The tide of price over volume
my fishing friend sam rimes has spent much of this year furthering a thesis on “Price over Volume”; I found it a compelling narrative, fitting very well with an aspect of inflation that I had originally underestimated: “Greedflation.”
He Price over Volume The thesis is both compelling and understated. I hope you find his opinion encouraging… -Barry
Price over Volume remains a key theme this earnings season with PG’s earnings report just the tip of the iceberg. As a reminder, this has been one of PolyMacro’s topics for the past year.
It is still early in the current earnings season. But the persistence of the PoV narrative is becoming almost comical. The amount of price that flows through the system to consumers is pretty obscene. Pushing the 10% price in P&G with a relatively small retracement in volumes (-3%?) makes for a hard argument that there is a disincentive to continue to find that breaking point of elasticity. And P&G doesn’t seem to have found it yet.
And the current figures from the S&P Global PMI serve to reinforce the PoV narrative. Manufacturing companies? pushing the price. service companies? pushing the price.

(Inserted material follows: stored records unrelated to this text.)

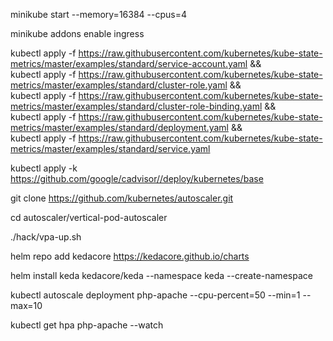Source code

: minikube start --memory=16384 --cpus=4

minikube addons enable ingress

kubectl apply -f https://raw.githubusercontent.com/kubernetes/kube-state-metrics/master/examples/standard/service-account.yaml && \
  kubectl apply -f https://raw.githubusercontent.com/kubernetes/kube-state-metrics/master/examples/standard/cluster-role.yaml && \
  kubectl apply -f https://raw.githubusercontent.com/kubernetes/kube-state-metrics/master/examples/standard/cluster-role-binding.yaml && \
  kubectl apply -f https://raw.githubusercontent.com/kubernetes/kube-state-metrics/master/examples/standard/deployment.yaml && \
  kubectl apply -f https://raw.githubusercontent.com/kubernetes/kube-state-metrics/master/examples/standard/service.yaml

kubectl apply -k https://github.com/google/cadvisor//deploy/kubernetes/base


git clone https://github.com/kubernetes/autoscaler.git

cd autoscaler/vertical-pod-autoscaler

./hack/vpa-up.sh

helm repo add kedacore https://kedacore.github.io/charts

helm install keda kedacore/keda --namespace keda --create-namespace

kubectl autoscale deployment php-apache --cpu-percent=50 --min=1 --max=10

kubectl get hpa php-apache --watch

And taken together, the rebound in demand is causing a resurgence of price pressures that cannot be ignored. If the S&P PMI report proves correct (reaccelerating inflation), that’s going to be very problematic for risky assets that have become more comfortable with a Narrative of “walk to pause”.
Companies say that prices are rising and surveys confirm it. It should also not be ignored that this survey is tracking the banking scare.
When you combine the P&G narrative (“We have pricing power and now we know it”) with the FOMC’s biggest fear (utilities inflation), it’s not hard to see what happens next. There is little in the way of relief that is coming for the consumer.
This is not the same economy as the pre-Covid era. This is the economics of “push the price” and find that marginal dollar.
There was, there was, a rational argument for a less aggressive point of view to pass through the system. Following the SIVB debacle and the subsequent funding pressures experienced by some regional banks, the stability of the financial sector was at risk. That was supposed to be a drag on the US economy and inflationary pressures.
But it turns out that’s just not what’s happening.
There is a feeling that the bank scare has solved the inflation problem. And, while there are theoretical reasons to believe this is the case, it has not been shown to be true in earnings so far. United Airlines called it a “two-week” headwind, and there have been few other consumer-facing ones even acknowledging it.
And Pepsi, the one company that wasn’t supposed to be able to raise prices due to direct competition from KO, is one of the most obvious culprits for PoV.
The acceleration in prices in general, but particularly in Pepsi and the like, is staggering. It is indicative of the current corporate mindset. There is very little chance of finding the elasticity of demand. And, at the moment, there are many excuses to find out.
There is a war. There is a labor shortage. Those are good excuses to raise prices and not worry about volume. And that is the world we live in. The volume doesn’t matter. The price does.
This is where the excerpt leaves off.